▶ [Exercise requirements]: Out of the entries that follow, copy each line containing "Python".

Available data section start

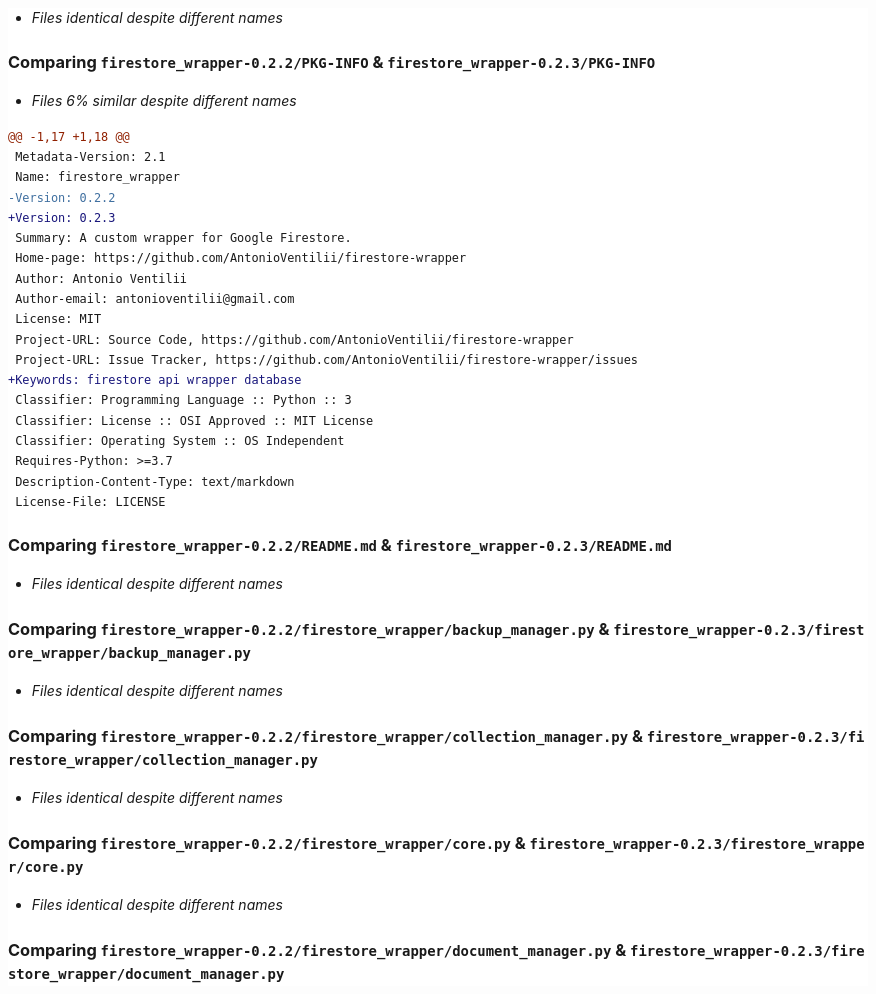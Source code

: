  * *Files identical despite different names*

### Comparing `firestore_wrapper-0.2.2/PKG-INFO` & `firestore_wrapper-0.2.3/PKG-INFO`

 * *Files 6% similar despite different names*

```diff
@@ -1,17 +1,18 @@
 Metadata-Version: 2.1
 Name: firestore_wrapper
-Version: 0.2.2
+Version: 0.2.3
 Summary: A custom wrapper for Google Firestore.
 Home-page: https://github.com/AntonioVentilii/firestore-wrapper
 Author: Antonio Ventilii
 Author-email: antonioventilii@gmail.com
 License: MIT
 Project-URL: Source Code, https://github.com/AntonioVentilii/firestore-wrapper
 Project-URL: Issue Tracker, https://github.com/AntonioVentilii/firestore-wrapper/issues
+Keywords: firestore api wrapper database
 Classifier: Programming Language :: Python :: 3
 Classifier: License :: OSI Approved :: MIT License
 Classifier: Operating System :: OS Independent
 Requires-Python: >=3.7
 Description-Content-Type: text/markdown
 License-File: LICENSE
```

### Comparing `firestore_wrapper-0.2.2/README.md` & `firestore_wrapper-0.2.3/README.md`

 * *Files identical despite different names*

### Comparing `firestore_wrapper-0.2.2/firestore_wrapper/backup_manager.py` & `firestore_wrapper-0.2.3/firestore_wrapper/backup_manager.py`

 * *Files identical despite different names*

### Comparing `firestore_wrapper-0.2.2/firestore_wrapper/collection_manager.py` & `firestore_wrapper-0.2.3/firestore_wrapper/collection_manager.py`

 * *Files identical despite different names*

### Comparing `firestore_wrapper-0.2.2/firestore_wrapper/core.py` & `firestore_wrapper-0.2.3/firestore_wrapper/core.py`

 * *Files identical despite different names*

### Comparing `firestore_wrapper-0.2.2/firestore_wrapper/document_manager.py` & `firestore_wrapper-0.2.3/firestore_wrapper/document_manager.py`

Available data section end

▶ [Result for this exercise]:
 Classifier: Programming Language :: Python :: 3
 Requires-Python: >=3.7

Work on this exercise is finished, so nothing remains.